July 12, Tuesday: Clarence obtained a building permit to remodel the interior of the structure at 232 N. Virginia Street at a cost of $2,000 (about $35,000 today).
July 20, Wednesday: An advertisement ran in the Nevada State Journal (NSJ) newspaper, announcing the grand opening of La Boite Amusement Palace* slated for 8 p.m. the next night. The club, touted as the first of its kind in the United States, was to feature vaudeville acts and keno-pool.
The gambling game, played by two or more people, is a combination of billiards and keno. When players shoot, balls either fall into the pockets on one end of the table or roll onto and stop in numbered holes on a keno board at the other.
July 21, Thursday: La Boite Amusement Palace debuted. Welker Cochran, then one-time national billiards champion, facilitated the keno-pool activities. Between games, various acts, from dancers to a four-piece orchestra, performed.

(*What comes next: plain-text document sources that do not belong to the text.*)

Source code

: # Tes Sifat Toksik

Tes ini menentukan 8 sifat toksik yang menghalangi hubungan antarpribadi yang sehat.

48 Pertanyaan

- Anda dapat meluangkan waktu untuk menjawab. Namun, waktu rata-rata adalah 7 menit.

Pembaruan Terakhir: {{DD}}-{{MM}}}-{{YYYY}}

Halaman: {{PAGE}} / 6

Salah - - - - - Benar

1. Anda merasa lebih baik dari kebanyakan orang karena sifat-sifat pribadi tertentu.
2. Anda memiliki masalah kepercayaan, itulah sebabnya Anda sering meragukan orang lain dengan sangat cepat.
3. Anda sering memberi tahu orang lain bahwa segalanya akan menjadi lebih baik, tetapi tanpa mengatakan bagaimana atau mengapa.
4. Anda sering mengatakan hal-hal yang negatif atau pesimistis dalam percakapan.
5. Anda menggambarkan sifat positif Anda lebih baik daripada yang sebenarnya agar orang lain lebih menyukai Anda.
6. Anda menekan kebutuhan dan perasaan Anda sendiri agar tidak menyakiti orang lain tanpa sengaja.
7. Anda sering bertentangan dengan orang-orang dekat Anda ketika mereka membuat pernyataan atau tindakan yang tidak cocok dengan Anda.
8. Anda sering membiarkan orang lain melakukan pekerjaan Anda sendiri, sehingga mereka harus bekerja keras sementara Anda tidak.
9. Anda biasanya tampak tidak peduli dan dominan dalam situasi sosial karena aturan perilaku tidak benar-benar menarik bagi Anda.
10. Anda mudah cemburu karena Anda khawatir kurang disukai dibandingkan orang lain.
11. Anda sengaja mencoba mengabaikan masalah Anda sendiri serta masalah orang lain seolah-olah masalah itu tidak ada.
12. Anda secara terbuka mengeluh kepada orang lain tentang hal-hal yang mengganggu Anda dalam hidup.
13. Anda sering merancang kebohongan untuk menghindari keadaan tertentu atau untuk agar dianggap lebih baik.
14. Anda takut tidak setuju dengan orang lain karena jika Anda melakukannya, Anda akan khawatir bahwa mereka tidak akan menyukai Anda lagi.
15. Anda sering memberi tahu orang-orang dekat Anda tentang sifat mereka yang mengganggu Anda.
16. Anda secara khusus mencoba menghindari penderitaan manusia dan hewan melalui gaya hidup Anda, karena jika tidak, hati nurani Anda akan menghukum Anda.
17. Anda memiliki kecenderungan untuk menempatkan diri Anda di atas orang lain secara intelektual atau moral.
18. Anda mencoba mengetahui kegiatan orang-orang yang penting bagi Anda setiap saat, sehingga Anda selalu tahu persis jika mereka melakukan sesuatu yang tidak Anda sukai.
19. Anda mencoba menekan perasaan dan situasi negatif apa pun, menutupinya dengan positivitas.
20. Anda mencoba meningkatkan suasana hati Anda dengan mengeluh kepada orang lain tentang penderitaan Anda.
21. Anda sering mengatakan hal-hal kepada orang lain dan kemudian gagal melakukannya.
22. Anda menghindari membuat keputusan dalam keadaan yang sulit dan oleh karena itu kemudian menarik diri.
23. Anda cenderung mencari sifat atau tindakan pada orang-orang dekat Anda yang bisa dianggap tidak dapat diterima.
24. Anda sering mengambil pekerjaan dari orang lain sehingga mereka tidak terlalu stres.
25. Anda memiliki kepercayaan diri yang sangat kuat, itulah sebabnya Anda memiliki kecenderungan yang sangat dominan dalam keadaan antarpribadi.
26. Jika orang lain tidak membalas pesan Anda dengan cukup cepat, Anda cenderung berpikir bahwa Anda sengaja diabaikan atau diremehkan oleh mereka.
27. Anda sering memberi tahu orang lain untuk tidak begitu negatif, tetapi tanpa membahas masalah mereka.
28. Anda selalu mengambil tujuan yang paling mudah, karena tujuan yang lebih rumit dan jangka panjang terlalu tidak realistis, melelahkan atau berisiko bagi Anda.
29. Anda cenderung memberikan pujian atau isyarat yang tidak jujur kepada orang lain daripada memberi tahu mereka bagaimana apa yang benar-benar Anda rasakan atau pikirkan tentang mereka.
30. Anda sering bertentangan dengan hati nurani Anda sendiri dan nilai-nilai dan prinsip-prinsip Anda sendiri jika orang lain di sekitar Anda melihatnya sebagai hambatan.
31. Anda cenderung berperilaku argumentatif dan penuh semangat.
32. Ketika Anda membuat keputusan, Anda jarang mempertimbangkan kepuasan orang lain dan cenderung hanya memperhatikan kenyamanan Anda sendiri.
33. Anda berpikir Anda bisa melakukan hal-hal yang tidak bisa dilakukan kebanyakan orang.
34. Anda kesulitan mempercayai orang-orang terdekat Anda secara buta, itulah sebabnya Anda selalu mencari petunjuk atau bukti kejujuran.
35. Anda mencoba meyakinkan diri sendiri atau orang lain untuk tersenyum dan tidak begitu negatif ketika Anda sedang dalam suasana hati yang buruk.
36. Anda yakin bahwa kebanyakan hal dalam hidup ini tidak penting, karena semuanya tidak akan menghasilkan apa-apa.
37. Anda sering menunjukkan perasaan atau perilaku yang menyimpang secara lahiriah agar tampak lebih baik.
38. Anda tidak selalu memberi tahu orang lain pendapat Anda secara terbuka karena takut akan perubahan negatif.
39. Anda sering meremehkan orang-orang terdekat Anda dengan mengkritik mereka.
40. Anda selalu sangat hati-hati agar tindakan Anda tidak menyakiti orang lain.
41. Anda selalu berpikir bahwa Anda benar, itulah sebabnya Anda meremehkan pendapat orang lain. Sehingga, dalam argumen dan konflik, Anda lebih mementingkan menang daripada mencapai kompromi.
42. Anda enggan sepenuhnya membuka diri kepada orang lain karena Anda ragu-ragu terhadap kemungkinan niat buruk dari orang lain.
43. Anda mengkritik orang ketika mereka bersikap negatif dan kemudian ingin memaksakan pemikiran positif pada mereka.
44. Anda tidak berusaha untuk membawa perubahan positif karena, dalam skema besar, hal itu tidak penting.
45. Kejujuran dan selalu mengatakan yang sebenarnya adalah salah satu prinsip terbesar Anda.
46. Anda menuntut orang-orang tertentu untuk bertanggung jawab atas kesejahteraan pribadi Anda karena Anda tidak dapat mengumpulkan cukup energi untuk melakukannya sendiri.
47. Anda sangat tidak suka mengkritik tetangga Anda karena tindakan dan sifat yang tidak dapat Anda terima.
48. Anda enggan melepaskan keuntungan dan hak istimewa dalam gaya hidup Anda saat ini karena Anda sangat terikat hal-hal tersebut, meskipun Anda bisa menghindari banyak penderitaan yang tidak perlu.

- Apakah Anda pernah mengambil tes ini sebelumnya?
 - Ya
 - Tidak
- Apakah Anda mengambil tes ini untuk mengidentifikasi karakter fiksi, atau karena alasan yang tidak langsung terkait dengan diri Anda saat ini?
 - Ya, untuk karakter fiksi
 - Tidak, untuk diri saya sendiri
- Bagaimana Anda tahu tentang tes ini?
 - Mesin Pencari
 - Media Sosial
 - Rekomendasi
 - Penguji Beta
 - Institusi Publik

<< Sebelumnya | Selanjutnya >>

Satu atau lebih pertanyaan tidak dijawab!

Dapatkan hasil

The club boasted large crowds for the first few nights, but then the guest count dropped off, becoming light.
Week Two
July 24, Monday: A fire broke out in garbage behind La Boite, but the fire department extinguished it before it could damage any nearby structures.
July 26, Tuesday: Five days after La Boite opened, Clarence filed to divorce his wife, Mabel D. Sumner Shockley, due to cruelty. He’d married her in San Francisco earlier in the year on January 25. Five months after their wedding, on June 30, Mabel had run a business personal ad in the Reno newspapers that had read: “Not responsible for any debts contracted other than by myself after this date.”
A month before Clarence married Mabel, in December 1931, he’d divorced his previous wife of six years, Mary Alice Welsh Shockley, in Los Angeles, also on the grounds of cruelty. He’d testified that she had had a pattern of leaving him when he’d lost money due to a failed business venture then returning when he’d gotten involved in a new, promising enterprise.
The night of July 26, Clarence failed to open La Boite. The employees — ushers/entertainers/ticket takers and orchestra members — told the press they hadn’t been paid through that date and Shockley had shined them on. He’d arranged to meet them at 1 p.m. the previous day to settle up, but had postponed the meeting to 7 p.m. and then hadn’t shown.
July 27, Wednesday: Mabel didn’t contest the divorce, and the judge granted it.
July 29, Friday: An ad in the morning NSJ and the late afternoon Reno Evening Gazette promoted the re-opening of the La Boite Amusement Palace, under new management, that night at 7:30 p.m.
Was Shockey just a flake or did someone, perhaps a local Mobster, drive him out of town?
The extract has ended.